Tony Grist (poliphilo) wrote,
Tony Grist
poliphilo

What We Did Last Wednesday

Recently we've taken to avoiding motorways when we go off on holiday.  Instead we give ourselves plenty of time and plot a scenic route. Having a SatNav makes this easier- at least in theory. In practice you're liable to run up against road closures and elaborate diversionary systems (as we did on the approach to Nantwich) that the satellite, from its lordly position in the sky, can't recognise. But never mind, it's all good fun and gives one something to chunner about. 

We were going to Stratford, but instead of taking the M6, we tootled almost to North Wales- a long way out of the direct line- before turning left and heading South. This meant a two hour journey took us most of the day but- also- that we got to travel by roads we'd never been on before and see new things.

We stopped briefly at Boscobel- famous as the place where the future Charles II hid in an oak tree after his defeat at the Battle of Worcester in 1651. There's a ruined convent there- Whiteladies- an Augustinian house, more properly the Priory of St Leonard at Breford.  You go down a narrow windy lane, park up, walk through a belt of woodland- and there it is- all by itself in a field. It's not spectacular as monastic ruins go,  just one of those places where - as Eliot said-  "prayer has been valid". A young couple had got there ahead of me and were making out in what I'm guessing was the chapter house. I had to angle some of my shots quite carefully so as not to get them in frame.

There are three ways of dealing with the spirit of a place:  (A) You respect it  (B) you consciously defy it and (C) you blithely ignore it. (A) is best, (B) I'm happy with- after all, why should ghosts have things all their own way? But (C) is just crass.

We skirted Birmingham. Getting across the city can be a nightmare, but the suburban route the SatNav picked out was largely uncongested. We had thought of visiting Kenilworth House in the afternoon, but all our dawdling and diverting had made us late and we didn't arrive there until closing time, so we admired its silhouette against the sky and decided to return in the morning.

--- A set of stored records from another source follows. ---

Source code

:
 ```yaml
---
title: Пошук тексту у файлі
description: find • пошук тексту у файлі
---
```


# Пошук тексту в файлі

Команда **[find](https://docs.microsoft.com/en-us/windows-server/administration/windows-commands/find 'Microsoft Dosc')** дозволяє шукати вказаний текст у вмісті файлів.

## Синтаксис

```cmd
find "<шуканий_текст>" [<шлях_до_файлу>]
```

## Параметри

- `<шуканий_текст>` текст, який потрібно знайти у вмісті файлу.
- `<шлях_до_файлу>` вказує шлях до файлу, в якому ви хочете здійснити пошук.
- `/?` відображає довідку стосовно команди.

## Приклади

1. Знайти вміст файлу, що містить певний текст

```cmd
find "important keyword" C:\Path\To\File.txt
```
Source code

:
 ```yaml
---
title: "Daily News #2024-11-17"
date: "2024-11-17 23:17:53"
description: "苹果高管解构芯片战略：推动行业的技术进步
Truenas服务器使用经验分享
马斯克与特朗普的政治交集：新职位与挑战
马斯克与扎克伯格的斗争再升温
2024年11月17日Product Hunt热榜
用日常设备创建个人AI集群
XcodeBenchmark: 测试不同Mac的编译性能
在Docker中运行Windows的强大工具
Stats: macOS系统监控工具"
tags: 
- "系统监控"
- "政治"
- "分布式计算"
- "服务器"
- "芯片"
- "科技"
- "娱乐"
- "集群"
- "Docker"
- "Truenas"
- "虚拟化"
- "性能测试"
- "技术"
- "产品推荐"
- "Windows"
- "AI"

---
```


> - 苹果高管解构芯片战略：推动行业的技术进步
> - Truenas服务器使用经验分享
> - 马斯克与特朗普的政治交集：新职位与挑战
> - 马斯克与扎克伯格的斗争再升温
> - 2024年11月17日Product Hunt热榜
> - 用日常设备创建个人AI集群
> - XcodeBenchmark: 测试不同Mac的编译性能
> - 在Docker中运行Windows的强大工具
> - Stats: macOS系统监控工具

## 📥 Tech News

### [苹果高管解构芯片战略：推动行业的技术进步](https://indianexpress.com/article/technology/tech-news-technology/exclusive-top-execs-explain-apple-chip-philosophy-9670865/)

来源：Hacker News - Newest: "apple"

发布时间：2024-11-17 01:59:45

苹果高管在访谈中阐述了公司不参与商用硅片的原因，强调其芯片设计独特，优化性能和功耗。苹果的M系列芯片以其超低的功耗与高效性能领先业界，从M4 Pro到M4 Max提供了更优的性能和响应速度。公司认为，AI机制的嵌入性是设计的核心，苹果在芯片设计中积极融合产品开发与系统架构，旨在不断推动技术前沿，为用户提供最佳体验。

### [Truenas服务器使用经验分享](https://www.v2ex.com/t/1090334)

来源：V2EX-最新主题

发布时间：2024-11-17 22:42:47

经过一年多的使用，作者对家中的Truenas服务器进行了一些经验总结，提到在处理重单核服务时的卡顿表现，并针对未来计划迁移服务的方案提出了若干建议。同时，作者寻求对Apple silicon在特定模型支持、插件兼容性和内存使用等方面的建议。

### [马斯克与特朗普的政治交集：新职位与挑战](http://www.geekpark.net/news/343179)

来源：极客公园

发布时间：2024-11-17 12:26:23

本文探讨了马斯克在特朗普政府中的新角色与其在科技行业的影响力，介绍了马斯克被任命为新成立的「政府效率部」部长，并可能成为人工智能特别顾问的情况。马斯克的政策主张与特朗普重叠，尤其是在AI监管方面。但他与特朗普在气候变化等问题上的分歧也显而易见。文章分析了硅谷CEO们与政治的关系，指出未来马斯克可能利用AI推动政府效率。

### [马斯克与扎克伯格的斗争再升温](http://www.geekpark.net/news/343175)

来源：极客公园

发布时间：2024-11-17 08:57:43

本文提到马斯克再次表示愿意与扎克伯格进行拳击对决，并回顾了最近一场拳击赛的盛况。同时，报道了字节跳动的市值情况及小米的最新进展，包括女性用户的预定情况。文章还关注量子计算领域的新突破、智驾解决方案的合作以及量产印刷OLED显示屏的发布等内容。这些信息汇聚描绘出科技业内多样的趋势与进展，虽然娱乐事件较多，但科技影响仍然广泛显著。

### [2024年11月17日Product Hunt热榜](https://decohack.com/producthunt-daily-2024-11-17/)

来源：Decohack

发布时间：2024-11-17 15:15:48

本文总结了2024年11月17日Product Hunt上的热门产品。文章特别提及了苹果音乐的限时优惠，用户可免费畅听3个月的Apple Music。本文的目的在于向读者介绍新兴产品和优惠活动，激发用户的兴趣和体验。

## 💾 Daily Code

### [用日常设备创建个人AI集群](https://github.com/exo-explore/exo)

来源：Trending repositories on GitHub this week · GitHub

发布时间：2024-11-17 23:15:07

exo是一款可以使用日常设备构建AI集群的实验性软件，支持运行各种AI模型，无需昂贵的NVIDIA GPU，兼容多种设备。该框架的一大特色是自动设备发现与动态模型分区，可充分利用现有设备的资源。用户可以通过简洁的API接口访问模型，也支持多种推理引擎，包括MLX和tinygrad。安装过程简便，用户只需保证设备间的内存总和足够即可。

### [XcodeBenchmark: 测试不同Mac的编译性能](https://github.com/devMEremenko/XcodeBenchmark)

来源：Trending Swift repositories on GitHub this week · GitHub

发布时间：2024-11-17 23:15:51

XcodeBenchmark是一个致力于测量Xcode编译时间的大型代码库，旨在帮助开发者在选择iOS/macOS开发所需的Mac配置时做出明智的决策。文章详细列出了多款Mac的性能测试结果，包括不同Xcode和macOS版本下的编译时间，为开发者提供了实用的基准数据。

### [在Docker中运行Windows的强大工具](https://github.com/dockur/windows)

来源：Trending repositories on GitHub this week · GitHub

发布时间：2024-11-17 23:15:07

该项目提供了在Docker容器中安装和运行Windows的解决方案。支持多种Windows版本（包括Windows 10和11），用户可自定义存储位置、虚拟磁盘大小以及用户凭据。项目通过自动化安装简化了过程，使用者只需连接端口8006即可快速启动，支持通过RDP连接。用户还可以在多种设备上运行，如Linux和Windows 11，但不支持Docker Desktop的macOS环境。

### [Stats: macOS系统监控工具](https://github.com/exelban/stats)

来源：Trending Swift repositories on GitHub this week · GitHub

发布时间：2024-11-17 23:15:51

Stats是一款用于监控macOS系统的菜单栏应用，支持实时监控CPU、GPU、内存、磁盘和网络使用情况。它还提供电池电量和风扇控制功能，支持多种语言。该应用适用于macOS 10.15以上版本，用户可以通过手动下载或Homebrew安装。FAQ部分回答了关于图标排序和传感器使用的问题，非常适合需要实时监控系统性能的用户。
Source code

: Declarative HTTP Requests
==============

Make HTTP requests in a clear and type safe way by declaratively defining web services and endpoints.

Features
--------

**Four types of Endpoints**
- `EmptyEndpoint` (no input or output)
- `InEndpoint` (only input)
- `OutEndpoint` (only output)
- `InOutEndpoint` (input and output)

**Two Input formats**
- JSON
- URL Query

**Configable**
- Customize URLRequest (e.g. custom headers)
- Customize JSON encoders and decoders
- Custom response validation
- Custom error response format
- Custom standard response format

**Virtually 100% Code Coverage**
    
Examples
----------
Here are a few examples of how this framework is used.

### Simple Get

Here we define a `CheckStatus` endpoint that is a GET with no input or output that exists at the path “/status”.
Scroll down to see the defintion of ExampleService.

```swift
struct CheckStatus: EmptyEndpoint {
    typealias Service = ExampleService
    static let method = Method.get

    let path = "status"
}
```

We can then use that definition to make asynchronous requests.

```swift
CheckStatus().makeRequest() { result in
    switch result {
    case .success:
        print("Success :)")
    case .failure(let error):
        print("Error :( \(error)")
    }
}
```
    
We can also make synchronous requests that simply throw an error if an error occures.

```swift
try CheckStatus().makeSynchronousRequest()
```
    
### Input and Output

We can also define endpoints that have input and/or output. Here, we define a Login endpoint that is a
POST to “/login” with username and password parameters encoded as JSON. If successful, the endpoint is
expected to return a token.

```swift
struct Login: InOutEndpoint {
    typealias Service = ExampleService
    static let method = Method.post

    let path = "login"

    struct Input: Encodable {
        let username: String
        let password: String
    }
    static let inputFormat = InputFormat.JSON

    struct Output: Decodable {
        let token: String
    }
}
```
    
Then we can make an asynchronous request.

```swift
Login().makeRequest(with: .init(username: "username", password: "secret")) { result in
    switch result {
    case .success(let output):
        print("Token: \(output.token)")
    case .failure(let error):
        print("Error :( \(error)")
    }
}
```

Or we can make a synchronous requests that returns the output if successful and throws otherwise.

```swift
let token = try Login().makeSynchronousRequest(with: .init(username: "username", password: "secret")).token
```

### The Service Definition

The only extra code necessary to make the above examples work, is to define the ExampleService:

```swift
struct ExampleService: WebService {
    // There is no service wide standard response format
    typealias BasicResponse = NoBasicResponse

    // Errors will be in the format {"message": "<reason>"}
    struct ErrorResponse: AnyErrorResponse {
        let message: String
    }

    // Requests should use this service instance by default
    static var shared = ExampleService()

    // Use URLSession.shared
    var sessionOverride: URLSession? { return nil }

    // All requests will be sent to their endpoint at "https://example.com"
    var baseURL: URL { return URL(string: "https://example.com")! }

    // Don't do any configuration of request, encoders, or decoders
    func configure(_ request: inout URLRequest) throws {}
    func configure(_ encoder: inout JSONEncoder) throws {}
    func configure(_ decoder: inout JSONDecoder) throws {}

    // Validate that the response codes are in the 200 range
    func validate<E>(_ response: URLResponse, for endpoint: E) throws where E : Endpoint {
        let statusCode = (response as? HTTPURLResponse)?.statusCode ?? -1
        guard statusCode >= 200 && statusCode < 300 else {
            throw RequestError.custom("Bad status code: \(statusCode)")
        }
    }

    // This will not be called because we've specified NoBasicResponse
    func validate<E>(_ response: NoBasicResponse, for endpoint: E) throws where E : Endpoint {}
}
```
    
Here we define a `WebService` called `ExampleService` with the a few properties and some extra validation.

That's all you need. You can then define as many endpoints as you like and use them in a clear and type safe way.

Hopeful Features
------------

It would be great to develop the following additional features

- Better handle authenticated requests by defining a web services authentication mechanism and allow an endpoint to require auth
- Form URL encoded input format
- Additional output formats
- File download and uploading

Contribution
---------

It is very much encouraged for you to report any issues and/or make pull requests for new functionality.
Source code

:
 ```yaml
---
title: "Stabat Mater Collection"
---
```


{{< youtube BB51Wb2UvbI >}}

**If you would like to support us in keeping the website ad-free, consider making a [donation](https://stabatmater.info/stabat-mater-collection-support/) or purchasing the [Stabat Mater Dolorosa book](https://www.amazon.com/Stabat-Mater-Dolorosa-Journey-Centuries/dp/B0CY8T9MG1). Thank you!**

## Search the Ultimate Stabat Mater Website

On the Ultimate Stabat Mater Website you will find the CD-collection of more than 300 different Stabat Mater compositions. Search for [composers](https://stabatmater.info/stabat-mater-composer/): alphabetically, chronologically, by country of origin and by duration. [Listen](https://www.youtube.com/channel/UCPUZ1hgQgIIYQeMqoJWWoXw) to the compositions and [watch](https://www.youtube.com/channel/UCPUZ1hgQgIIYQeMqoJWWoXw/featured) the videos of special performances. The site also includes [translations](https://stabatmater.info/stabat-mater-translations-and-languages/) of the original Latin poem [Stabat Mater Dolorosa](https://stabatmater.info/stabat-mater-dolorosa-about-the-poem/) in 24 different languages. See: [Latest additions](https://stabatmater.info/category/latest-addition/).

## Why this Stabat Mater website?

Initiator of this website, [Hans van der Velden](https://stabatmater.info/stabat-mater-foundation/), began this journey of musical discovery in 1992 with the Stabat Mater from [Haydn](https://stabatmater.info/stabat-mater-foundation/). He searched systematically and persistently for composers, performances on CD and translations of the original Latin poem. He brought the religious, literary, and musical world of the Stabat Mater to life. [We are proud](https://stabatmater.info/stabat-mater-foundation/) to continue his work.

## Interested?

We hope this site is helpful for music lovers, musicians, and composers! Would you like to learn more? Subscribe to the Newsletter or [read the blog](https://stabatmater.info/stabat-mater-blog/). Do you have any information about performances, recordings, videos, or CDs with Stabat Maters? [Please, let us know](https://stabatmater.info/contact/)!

We were booked into the Regent Hotel in Leamington. Leamington is a Regency spa town and the Regent is the gloriously grand town-centre hotel. Only it's not gloriously grand anymore, it's a Travel Lodge.  There's a splendid stained glass window on the main staircase, commemorating the visits of the young Queen Victoria and (on another occasion) Emperor Napoleon III. 

I love Regency buildings. For a decade or two, around 1800, everything that went up- including the jerry-built stuff- was harmoniously proportioned and beautiful to behold.  The towns that were created then- Bath, Leamington, Buxton, Brighton, Bloomsbury- are (or were) jewels. And then the fashion changed...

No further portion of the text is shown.